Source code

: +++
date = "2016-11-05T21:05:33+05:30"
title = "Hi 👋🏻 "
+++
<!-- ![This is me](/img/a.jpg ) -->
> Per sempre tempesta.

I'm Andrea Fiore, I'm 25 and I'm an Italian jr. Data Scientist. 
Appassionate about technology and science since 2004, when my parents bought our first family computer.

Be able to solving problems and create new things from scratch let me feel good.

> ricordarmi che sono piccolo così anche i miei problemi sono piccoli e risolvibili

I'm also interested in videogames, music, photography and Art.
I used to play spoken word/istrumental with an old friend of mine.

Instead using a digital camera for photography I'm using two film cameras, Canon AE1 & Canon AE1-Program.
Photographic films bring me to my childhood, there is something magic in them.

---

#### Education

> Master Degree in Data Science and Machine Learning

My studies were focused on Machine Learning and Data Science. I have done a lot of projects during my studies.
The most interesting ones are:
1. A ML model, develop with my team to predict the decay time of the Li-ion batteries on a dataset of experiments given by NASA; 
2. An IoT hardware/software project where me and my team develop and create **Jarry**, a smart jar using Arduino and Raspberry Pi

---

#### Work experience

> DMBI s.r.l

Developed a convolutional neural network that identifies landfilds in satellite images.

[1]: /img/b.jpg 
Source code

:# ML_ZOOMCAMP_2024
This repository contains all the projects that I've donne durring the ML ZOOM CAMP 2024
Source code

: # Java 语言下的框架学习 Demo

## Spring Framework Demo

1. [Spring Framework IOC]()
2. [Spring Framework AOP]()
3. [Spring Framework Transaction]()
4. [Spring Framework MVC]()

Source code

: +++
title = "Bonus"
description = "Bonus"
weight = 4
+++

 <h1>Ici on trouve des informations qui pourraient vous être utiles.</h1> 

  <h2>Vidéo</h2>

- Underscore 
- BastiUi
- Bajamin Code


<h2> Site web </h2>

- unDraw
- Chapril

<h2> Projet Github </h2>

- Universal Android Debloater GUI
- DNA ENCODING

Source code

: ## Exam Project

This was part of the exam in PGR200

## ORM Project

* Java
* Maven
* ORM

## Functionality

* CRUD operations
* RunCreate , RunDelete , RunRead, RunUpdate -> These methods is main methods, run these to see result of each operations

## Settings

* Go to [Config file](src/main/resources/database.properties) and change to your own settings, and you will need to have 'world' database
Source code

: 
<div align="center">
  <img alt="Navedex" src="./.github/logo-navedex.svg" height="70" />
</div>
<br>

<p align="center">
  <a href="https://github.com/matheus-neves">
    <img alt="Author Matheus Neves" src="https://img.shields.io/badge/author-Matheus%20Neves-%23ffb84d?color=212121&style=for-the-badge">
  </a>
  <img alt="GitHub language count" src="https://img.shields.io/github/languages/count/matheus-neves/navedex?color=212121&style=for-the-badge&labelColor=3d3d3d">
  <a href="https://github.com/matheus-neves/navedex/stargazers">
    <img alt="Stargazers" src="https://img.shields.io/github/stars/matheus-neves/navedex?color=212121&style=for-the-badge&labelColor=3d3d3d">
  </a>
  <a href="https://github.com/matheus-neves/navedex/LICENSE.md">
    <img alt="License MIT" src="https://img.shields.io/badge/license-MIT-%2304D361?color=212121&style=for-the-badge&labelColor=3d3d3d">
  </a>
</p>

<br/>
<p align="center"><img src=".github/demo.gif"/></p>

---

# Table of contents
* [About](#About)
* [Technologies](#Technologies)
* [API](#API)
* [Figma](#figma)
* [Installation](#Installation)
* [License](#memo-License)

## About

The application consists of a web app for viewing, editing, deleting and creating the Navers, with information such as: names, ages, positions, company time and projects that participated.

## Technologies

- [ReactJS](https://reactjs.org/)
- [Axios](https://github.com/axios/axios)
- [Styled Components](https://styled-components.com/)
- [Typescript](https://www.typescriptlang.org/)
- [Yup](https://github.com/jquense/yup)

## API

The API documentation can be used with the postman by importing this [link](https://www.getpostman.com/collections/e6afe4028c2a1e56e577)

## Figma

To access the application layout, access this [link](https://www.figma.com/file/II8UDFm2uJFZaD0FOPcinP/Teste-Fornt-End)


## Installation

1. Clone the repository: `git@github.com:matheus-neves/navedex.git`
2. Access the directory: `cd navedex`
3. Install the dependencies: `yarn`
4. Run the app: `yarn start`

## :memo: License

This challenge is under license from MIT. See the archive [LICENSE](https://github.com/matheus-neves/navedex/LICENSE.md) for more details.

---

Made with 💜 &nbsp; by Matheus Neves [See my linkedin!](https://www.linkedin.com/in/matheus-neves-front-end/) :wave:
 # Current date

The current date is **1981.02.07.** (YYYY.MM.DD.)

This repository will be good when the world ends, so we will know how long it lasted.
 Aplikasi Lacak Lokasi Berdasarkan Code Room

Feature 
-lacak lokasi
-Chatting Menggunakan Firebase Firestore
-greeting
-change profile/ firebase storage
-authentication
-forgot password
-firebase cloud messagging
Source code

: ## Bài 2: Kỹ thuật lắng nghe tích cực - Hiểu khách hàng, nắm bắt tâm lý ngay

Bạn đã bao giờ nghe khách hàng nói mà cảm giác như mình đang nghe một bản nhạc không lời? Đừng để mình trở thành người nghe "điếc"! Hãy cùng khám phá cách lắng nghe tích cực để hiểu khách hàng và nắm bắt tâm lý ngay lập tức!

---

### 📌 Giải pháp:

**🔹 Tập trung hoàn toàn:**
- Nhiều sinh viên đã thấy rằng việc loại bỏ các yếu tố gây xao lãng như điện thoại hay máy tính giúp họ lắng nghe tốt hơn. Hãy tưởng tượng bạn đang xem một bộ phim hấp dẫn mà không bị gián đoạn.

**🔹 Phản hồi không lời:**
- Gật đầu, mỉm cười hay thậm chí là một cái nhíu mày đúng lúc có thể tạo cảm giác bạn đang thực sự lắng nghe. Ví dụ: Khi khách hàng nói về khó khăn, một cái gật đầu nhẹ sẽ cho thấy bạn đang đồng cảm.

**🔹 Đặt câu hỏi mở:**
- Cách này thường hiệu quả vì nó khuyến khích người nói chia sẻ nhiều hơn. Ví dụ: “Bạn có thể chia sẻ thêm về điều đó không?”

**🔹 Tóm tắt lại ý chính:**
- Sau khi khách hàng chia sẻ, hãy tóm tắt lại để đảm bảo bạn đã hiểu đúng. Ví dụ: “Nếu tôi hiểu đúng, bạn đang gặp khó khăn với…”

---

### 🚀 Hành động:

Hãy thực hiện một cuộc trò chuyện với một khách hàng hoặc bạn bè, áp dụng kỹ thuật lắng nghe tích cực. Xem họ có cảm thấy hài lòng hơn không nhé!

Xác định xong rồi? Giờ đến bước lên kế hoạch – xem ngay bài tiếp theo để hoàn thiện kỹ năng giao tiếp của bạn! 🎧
● ● ●
▶ _Task instructions_
Your task is to set down again, exactly, every line from the beginning of the listing through the line with "Be able to solving".

▶ _Task answer_
Source code

: +++
date = "2016-11-05T21:05:33+05:30"
title = "Hi 👋🏻 "
+++
<!-- ![This is me](/img/a.jpg ) -->
> Per sempre tempesta.

I'm Andrea Fiore, I'm 25 and I'm an Italian jr. Data Scientist. 
Appassionate about technology and science since 2004, when my parents bought our first family computer.

Be able to solving problems and create new things from scratch let me feel good.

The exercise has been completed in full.